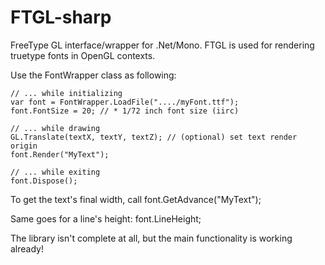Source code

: FTGL-sharp
==========

FreeType GL interface/wrapper for .Net/Mono.
FTGL is used for rendering truetype fonts in OpenGL contexts.

Use the FontWrapper class as following:

	// ... while initializing
	var font = FontWrapper.LoadFile("..../myFont.ttf");
	font.FontSize = 20; // * 1/72 inch font size (iirc)
	
	// ... while drawing
	GL.Translate(textX, textY, textZ); // (optional) set text render origin
	font.Render("MyText");
	
	// ... while exiting
	font.Dispose();

To get the text's final width, call
	font.GetAdvance("MyText");

Same goes for a line's height:
	font.LineHeight;

The library isn't complete at all, but the main functionality is working already!
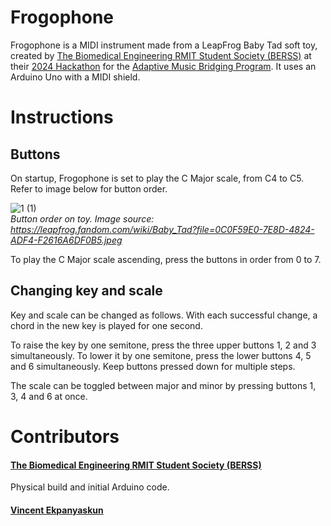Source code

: # Frogophone

Frogophone is a MIDI instrument made from a LeapFrog Baby Tad soft toy, created by [The Biomedical Engineering RMIT Student Society (BERSS)](https://rusu.rmit.edu.au/Clubs/BERSS) at their [2024 Hackathon](https://www.instagram.com/p/C-mOJVxqIss/) for the [Adaptive Music Bridging Program](https://myo.org.au/programs/ensemble-program/adaptive-music-bridging-program/). It uses an Arduino Uno with a MIDI shield.


# Instructions

## Buttons
On startup, Frogophone is set to play the C Major scale, from C4 to C5. Refer to image below for button order.

![1 (1)](https://github.com/user-attachments/assets/b0775f6c-9156-48a7-ad7b-15e903892f39)  
*Button order on toy. Image source: https://leapfrog.fandom.com/wiki/Baby_Tad?file=0C0F59E0-7E8D-4824-ADF4-F2616A6DF0B5.jpeg*

To play the C Major scale ascending, press the buttons in order from 0 to 7.

## Changing key and scale

Key and scale can be changed as follows. With each successful change, a chord in the new key is played for one second.

To raise the key by one semitone, press the three upper buttons 1, 2 and 3 simultaneously. To lower it by one semitone, press the lower buttons 4, 5 and 6 simultaneously. Keep buttons pressed down for multiple steps.

The scale can be toggled between major and minor by pressing buttons 1, 3, 4 and 6 at once.


# Contributors

#### [The Biomedical Engineering RMIT Student Society (BERSS)](https://rusu.rmit.edu.au/Clubs/BERSS)
Physical build and initial Arduino code.

#### [Vincent Ekpanyaskun](https://github.com/vekp)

────────────────────────────────────────

• [PROBLEM TO WORK ON]: Each line of the data that holds the word "order" should be copied.

• [YOUR RESPONSE]:
On startup, Frogophone is set to play the C Major scale, from C4 to C5. Refer to image below for button order.
*Button order on toy. Image source: https://leapfrog.fandom.com/wiki/Baby_Tad?file=0C0F59E0-7E8D-4824-ADF4-F2616A6DF0B5.jpeg*
To play the C Major scale ascending, press the buttons in order from 0 to 7.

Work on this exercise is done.